## Work to complete
The word "prefer" occurs in some lines of the data. Return each such line.

## Source information
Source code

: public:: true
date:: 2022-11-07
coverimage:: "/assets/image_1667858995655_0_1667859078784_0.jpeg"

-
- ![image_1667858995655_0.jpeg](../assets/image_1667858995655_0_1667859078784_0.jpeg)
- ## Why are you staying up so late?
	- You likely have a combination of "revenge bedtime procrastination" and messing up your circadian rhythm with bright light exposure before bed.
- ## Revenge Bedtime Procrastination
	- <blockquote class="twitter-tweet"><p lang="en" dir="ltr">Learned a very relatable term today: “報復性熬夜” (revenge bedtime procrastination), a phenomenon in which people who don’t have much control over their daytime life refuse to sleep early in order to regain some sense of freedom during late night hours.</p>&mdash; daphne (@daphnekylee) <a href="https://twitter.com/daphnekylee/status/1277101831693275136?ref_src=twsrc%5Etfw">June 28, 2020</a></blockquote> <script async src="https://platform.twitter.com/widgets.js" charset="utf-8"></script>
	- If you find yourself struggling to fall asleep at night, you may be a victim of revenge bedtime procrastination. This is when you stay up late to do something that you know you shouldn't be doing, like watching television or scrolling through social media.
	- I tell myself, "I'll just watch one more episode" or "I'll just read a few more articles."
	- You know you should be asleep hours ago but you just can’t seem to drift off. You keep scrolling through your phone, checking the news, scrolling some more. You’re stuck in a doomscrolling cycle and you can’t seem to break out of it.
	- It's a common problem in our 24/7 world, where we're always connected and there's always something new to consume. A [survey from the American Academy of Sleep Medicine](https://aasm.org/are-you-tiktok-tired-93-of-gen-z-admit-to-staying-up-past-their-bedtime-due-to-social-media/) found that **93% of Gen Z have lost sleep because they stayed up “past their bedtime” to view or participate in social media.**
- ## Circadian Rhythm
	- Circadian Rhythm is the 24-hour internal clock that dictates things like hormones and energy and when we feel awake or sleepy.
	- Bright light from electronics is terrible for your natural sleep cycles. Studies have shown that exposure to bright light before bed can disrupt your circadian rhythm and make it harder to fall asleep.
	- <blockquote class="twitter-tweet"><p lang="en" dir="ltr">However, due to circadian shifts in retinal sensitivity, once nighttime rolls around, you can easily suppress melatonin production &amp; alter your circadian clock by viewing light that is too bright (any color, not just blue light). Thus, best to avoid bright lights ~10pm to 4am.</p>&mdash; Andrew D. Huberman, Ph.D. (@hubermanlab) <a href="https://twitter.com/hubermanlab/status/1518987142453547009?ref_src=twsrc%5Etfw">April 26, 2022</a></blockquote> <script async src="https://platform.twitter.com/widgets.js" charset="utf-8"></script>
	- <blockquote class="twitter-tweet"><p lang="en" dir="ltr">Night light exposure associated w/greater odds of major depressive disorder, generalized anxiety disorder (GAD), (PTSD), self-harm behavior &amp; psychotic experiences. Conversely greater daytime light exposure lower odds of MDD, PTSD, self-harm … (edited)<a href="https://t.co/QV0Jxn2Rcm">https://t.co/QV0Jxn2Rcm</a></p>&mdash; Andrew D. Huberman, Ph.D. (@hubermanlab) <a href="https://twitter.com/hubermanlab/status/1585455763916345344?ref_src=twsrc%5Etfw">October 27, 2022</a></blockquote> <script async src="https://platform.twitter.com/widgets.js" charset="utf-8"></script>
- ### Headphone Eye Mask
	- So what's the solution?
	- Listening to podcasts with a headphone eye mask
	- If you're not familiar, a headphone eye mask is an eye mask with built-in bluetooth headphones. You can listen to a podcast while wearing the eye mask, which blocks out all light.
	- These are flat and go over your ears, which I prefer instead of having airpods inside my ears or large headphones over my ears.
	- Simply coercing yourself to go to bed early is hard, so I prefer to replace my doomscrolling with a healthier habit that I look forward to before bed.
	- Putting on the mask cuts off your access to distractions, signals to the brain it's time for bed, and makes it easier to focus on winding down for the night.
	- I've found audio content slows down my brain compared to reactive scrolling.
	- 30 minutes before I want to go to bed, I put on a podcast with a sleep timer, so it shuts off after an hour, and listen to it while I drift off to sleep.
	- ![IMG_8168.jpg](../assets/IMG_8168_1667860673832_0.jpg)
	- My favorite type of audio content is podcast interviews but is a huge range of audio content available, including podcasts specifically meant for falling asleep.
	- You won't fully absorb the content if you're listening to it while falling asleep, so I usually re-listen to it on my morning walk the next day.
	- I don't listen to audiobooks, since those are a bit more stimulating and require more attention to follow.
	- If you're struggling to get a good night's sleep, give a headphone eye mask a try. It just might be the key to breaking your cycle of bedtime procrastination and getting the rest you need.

## Worked solution
	- These are flat and go over your ears, which I prefer instead of having airpods inside my ears or large headphones over my ears.
	- Simply coercing yourself to go to bed early is hard, so I prefer to replace my doomscrolling with a healthier habit that I look forward to before bed.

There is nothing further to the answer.